Friday, June 25, 2010

Pink Graffiti - Secret Cities












Pink Graffiti

Secret Cities
Western Vinyl Records.

SCQ Rating: 70%

When Fargo-based outfit Secret Cities released the digital single Bright Teeth in March, they manned a strange nexus bridging glitchy hip-hop to the architecture of monolithic indie-rock. Whether executed purposefully or accidentally, Bright Teeth’s hybrid was an unstable one; weighed down in terse strings but peppered with lively laptop thumps, its very appeal was fatedly tied to its volatility.

While subsequent full-length Pink Graffiti still deals in some electronic textures, the early glitch of its predecessor has proven a red herring with Secret Cities (MJ Parker & Charlie Gokey) sounding closer here to an intricate Arcade Fire. Nowhere is the comparison more apt than on ‘Pink Graffiti Pt.2’ and ‘Pink City’ where massive, churning melodies are haunted over by eerily tracked vocals and impressive harmonies layer each respective song. In the shadows of these constructs lies some of Secret Cities most accomplished material; ‘Aw Rats’ drifts wonderfully on a muddled urgency and lullaby ‘Colors’ twinkles over a cotton-candy sweet lilt without turning twee or saccharine. Few other examples stick to the sharpened focus evident here and Pink Graffiti emits that aforementioned instability, whereby tracks either break the glass ceiling or hard-nose their limitations.
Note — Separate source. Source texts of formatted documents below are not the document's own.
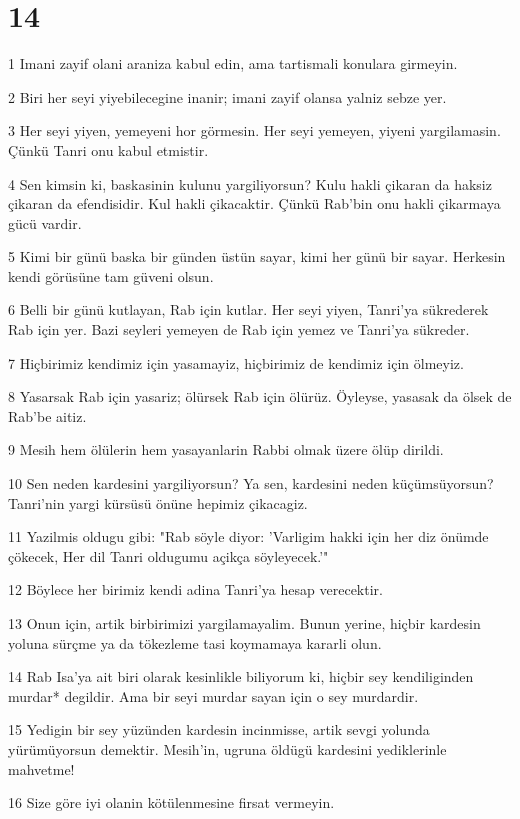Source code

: \chapter{14}

\par 1 Imani zayif olani araniza kabul edin, ama tartismali konulara girmeyin.
\par 2 Biri her seyi yiyebilecegine inanir; imani zayif olansa yalniz sebze yer.
\par 3 Her seyi yiyen, yemeyeni hor görmesin. Her seyi yemeyen, yiyeni yargilamasin. Çünkü Tanri onu kabul etmistir.
\par 4 Sen kimsin ki, baskasinin kulunu yargiliyorsun? Kulu hakli çikaran da haksiz çikaran da efendisidir. Kul hakli çikacaktir. Çünkü Rab'bin onu hakli çikarmaya gücü vardir.
\par 5 Kimi bir günü baska bir günden üstün sayar, kimi her günü bir sayar. Herkesin kendi görüsüne tam güveni olsun.
\par 6 Belli bir günü kutlayan, Rab için kutlar. Her seyi yiyen, Tanri'ya sükrederek Rab için yer. Bazi seyleri yemeyen de Rab için yemez ve Tanri'ya sükreder.
\par 7 Hiçbirimiz kendimiz için yasamayiz, hiçbirimiz de kendimiz için ölmeyiz.
\par 8 Yasarsak Rab için yasariz; ölürsek Rab için ölürüz. Öyleyse, yasasak da ölsek de Rab'be aitiz.
\par 9 Mesih hem ölülerin hem yasayanlarin Rabbi olmak üzere ölüp dirildi.
\par 10 Sen neden kardesini yargiliyorsun? Ya sen, kardesini neden küçümsüyorsun? Tanri'nin yargi kürsüsü önüne hepimiz çikacagiz.
\par 11 Yazilmis oldugu gibi: "Rab söyle diyor: 'Varligim hakki için her diz önümde çökecek, Her dil Tanri oldugumu açikça söyleyecek.'"
\par 12 Böylece her birimiz kendi adina Tanri'ya hesap verecektir.
\par 13 Onun için, artik birbirimizi yargilamayalim. Bunun yerine, hiçbir kardesin yoluna sürçme ya da tökezleme tasi koymamaya kararli olun.
\par 14 Rab Isa'ya ait biri olarak kesinlikle biliyorum ki, hiçbir sey kendiliginden murdar* degildir. Ama bir seyi murdar sayan için o sey murdardir.
\par 15 Yedigin bir sey yüzünden kardesin incinmisse, artik sevgi yolunda yürümüyorsun demektir. Mesih'in, ugruna öldügü kardesini yediklerinle mahvetme!
\par 16 Size göre iyi olanin kötülenmesine firsat vermeyin.

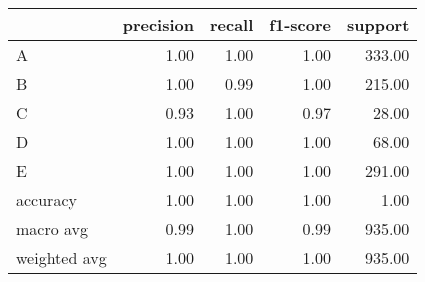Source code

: \begin{tabular}{|l|r|r|r|r|}
\hline
{} &  precision &  recall &  f1-score &  support \\
\hline
A            &       1.00 &    1.00 &      1.00 &   333.00 \\
B            &       1.00 &    0.99 &      1.00 &   215.00 \\
C            &       0.93 &    1.00 &      0.97 &    28.00 \\
D            &       1.00 &    1.00 &      1.00 &    68.00 \\
E            &       1.00 &    1.00 &      1.00 &   291.00 \\
accuracy     &       1.00 &    1.00 &      1.00 &     1.00 \\
macro avg    &       0.99 &    1.00 &      0.99 &   935.00 \\
weighted avg &       1.00 &    1.00 &      1.00 &   935.00 \\
\hline
\end{tabular}
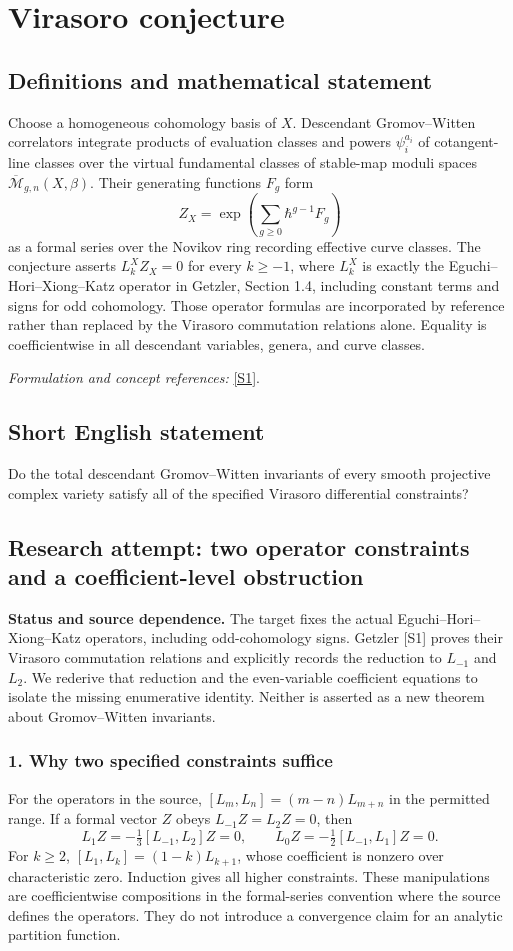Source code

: \documentclass[11pt]{article}
\begin{document}
\section*{\texorpdfstring{Virasoro conjecture}{Virasoro conjecture}}\label{7200020}
\subsection{Definitions and mathematical statement}
Choose a homogeneous cohomology basis of $X$. Descendant Gromov--Witten correlators integrate products of evaluation classes and powers $\psi_i^{a_i}$ of cotangent-line classes over the virtual fundamental classes of stable-map moduli spaces $\overline{\mathcal M}_{g,n}(X,\beta)$. Their generating functions $F_g$ form
\[
 Z_X=\exp\left(\sum_{g\ge0}\hbar^{g-1}F_g\right)
\]
as a formal series over the Novikov ring recording effective curve classes. The conjecture asserts $L_k^XZ_X=0$ for every $k\ge-1$, where $L_k^X$ is exactly the Eguchi--Hori--Xiong--Katz operator in Getzler, Section 1.4, including constant terms and signs for odd cohomology. Those operator formulas are incorporated by reference rather than replaced by the Virasoro commutation relations alone. Equality is coefficientwise in all descendant variables, genera, and curve classes.
\par\smallskip\textit{Formulation and concept references:} \href{https://arxiv.org/pdf/math/9812026}{[S1]}.

\subsection{Short English statement}
Do the total descendant Gromov–Witten invariants of every smooth projective complex variety satisfy all of the specified Virasoro differential constraints?
\subsection{Research attempt: two operator constraints and a coefficient-level obstruction}
\textbf{Status and source dependence.} The target fixes the actual Eguchi--Hori--Xiong--Katz operators, including odd-cohomology signs. Getzler [S1] proves their Virasoro commutation relations and explicitly records the reduction to $L_{-1}$ and $L_2$. We rederive that reduction and the even-variable coefficient equations to isolate the missing enumerative identity. Neither is asserted as a new theorem about Gromov--Witten invariants.

\subsubsection{1. Why two specified constraints suffice}
For the operators in the source, $[L_m,L_n]=(m-n)L_{m+n}$ in the permitted range. If a formal vector $Z$ obeys $L_{-1}Z=L_2Z=0$, then
\[L_1Z=-\tfrac13[L_{-1},L_2]Z=0,\qquad L_0Z=-\tfrac12[L_{-1},L_1]Z=0.\]
For $k\ge2$, $[L_1,L_k]=(1-k)L_{k+1}$, whose coefficient is nonzero over characteristic zero. Induction gives all higher constraints. These manipulations are coefficientwise compositions in the formal-series convention where the source defines the operators. They do not introduce a convergence claim for an analytic partition function.
\end{document}
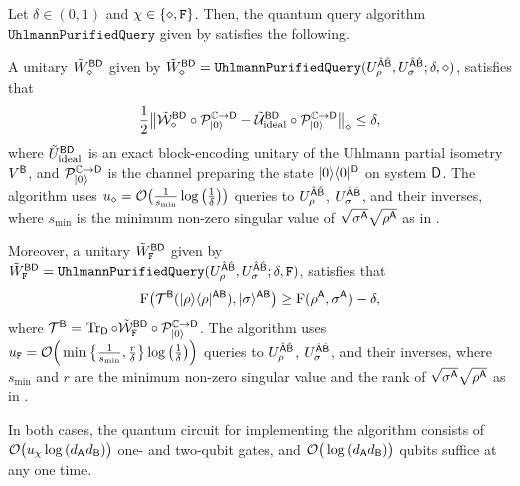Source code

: \begin{theorem}
\label{thm:Uhlmann alg purif query model}
Let $\delta \in (0, 1)$ and $\chi \in \{\diamond, \tF\}$. Then, the quantum query algorithm $\mathtt{UhlmannPurifiedQuery}$ given by  satisfies the following. 

A unitary $\til{W}_\diamond^{\sB\sD}$ given by $\til{W}_\diamond^{\sB\sD} = \mathtt{UhlmannPurifiedQuery}(U_\rho^{\hat{\sA}\hat{\sB}}, U_\sigma^{\hat{\sA}\hat{\sB}}; \delta, \diamond)$, satisfies that
\begin{equation}
\label{eq:error purif access}
    \f{1}{2}\big\|\til{\cW}_\diamond^{\sB\sD} \circ\cP_{\ket{0}}^{\bC\rarr\sD} - \til{\cU}_{\rm ideal}^{\sB\sD}\circ\cP_{\ket{0}}^{\bC\rarr\sD}\big\|_\diamond
    \leq \delta,
\end{equation}
where $\til{U}_{\rm ideal}^{\sB\sD}$ is an exact block-encoding unitary of the Uhlmann partial isometry $V^\sB$, and $\cP_{\ket{0}}^{\bC\rarr\sD}$ is the channel preparing the state $\ketbra{0}{0}^\sD$ on system $\sD$.
The algorithm uses $u_\diamond = \cO\big(\f{1}{s_{\rm min}}\log{\big(\f{1}{\delta}\big)}\big)$ queries to $U_\rho^{\hat{\sA}\hat{\sB}}$, $U_\sigma^{\hat{\sA}\hat{\sB}}$, and their inverses, where $s_{\min}$ is the minimum non-zero singular value of $\sqrt{\sigma^{\sA}}\sqrt{\rho^{\sA}}$ as in .

Moreover, a unitary $\til{W}_{\tF}^{\sB\sD}$ given by $\til{W}_{\tF}^{\sB\sD} = \mathtt{UhlmannPurifiedQuery}(U_\rho^{\hat{\sA}\hat{\sB}}, U_\sigma^{\hat{\sA}\hat{\sB}}; \delta, \tF)$, satisfies that 
\begin{align}
        \rF\big(\cT^\sB(\ketbra{\rho}{\rho}^{\sA\sB}), \ket{\sigma}^{\sA\sB}\big) \geq \rF(\rho^\sA, \sigma^\sA) - \delta,
\end{align}
where $\cT^\sB = \tr_{\sD}\circ\til{\cW}_{\tF}^{\sB\sD}\circ\cP_{\ket{0}}^{\bC\rarr\sD}$.
The algorithm uses $u_{\tF} = \cO\Big(\min\big\{\f{1}{s_{\rm min}}, \f{r}{\delta}\big\}\log{\big(\f{1}{\delta}\big)}\Big)$ queries to $U_\rho^{\hat{\sA}\hat{\sB}}$, $U_\sigma^{\hat{\sA}\hat{\sB}}$, and their inverses, where $s_{\min}$ and $r$ are the minimum non-zero singular value and the rank of $\sqrt{\sigma^\sA}\sqrt{\rho^\sA}$ as in .

In both cases, the quantum circuit for implementing the algorithm consists of $\cO\big(u_\chi \log{(d_\sA d_\sB)}\big)$ one- and two-qubit gates, and $\cO\big(\log{(d_\sA d_\sB)}\big)$ qubits suffice at any one time.
\end{theorem}




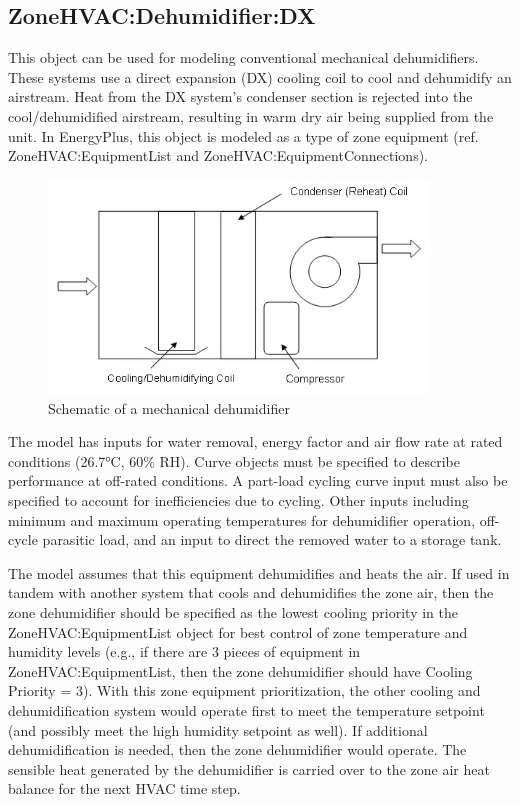 \subsection{ZoneHVAC:Dehumidifier:DX}\label{zonehvacdehumidifierdx}

This object can be used for modeling conventional mechanical dehumidifiers. These systems use a direct expansion (DX) cooling coil to cool and dehumidify an airstream. Heat from the DX system's condenser section is rejected into the cool/dehumidified airstream, resulting in warm dry air being supplied from the unit. In EnergyPlus, this object is modeled as a type of zone equipment (ref. ZoneHVAC:EquipmentList and ZoneHVAC:EquipmentConnections).

\begin{figure}[hbtp] %
\centering
\includegraphics[width=0.9\textwidth, height=0.9\textheight, keepaspectratio=true]{media/image292.png}
\caption{Schematic of a mechanical dehumidifier \protect \label{fig:schematic-of-a-mechanical-dehumidifier}}
\end{figure}

The model has inputs for water removal, energy factor and air flow rate at rated conditions (26.7°C, 60\% RH). Curve objects must be specified to describe performance at off-rated conditions. A part-load cycling curve input must also be specified to account for inefficiencies due to cycling. Other inputs including minimum and maximum operating temperatures for dehumidifier operation, off-cycle parasitic load, and an input to direct the removed water to a storage tank.

The model assumes that this equipment dehumidifies and heats the air. If used in tandem with another system that cools and dehumidifies the zone air, then the zone dehumidifier should be specified as the lowest cooling priority in the ZoneHVAC:EquipmentList object for best control of zone temperature and humidity levels (e.g., if there are 3 pieces of equipment in ZoneHVAC:EquipmentList, then the zone dehumidifier should have Cooling Priority = 3). With this zone equipment prioritization, the other cooling and dehumidification system would operate first to meet the temperature setpoint (and possibly meet the high humidity setpoint as well). If additional dehumidification is needed, then the zone dehumidifier would operate. The sensible heat generated by the dehumidifier is carried over to the zone air heat balance for the next HVAC time step.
As towering a presence as this kind of songwriting offers, Secret Cities can only get so far without conveying a live energy to match their dizzying ascensions. There’s an undeniable desire to keep these tracks on their toes, from the rippling piano that fades in from casual whistle-work on ‘Pink Graffiti Pt.1’ to the rhythmic ‘Slacker’ that dissipates into sweet viola melodrama, but the efforts to make an epic of Pink Graffiti only dulls its hooks.

With every song detailed and gracefully unfurling, it seems impossible to predict upon first listen how many spins Pink Graffiti will need to live up to the heavenly promise it hints at. To many, this record might require just one. Yet given the band’s clear trajectory for indie-rock pastures, this record sounds too deliberated over and too polished to transmit said genre’s restless energy. They may still be carving out their identity but it’ll be a crime if Secret Cities doesn’t find a deserving audience.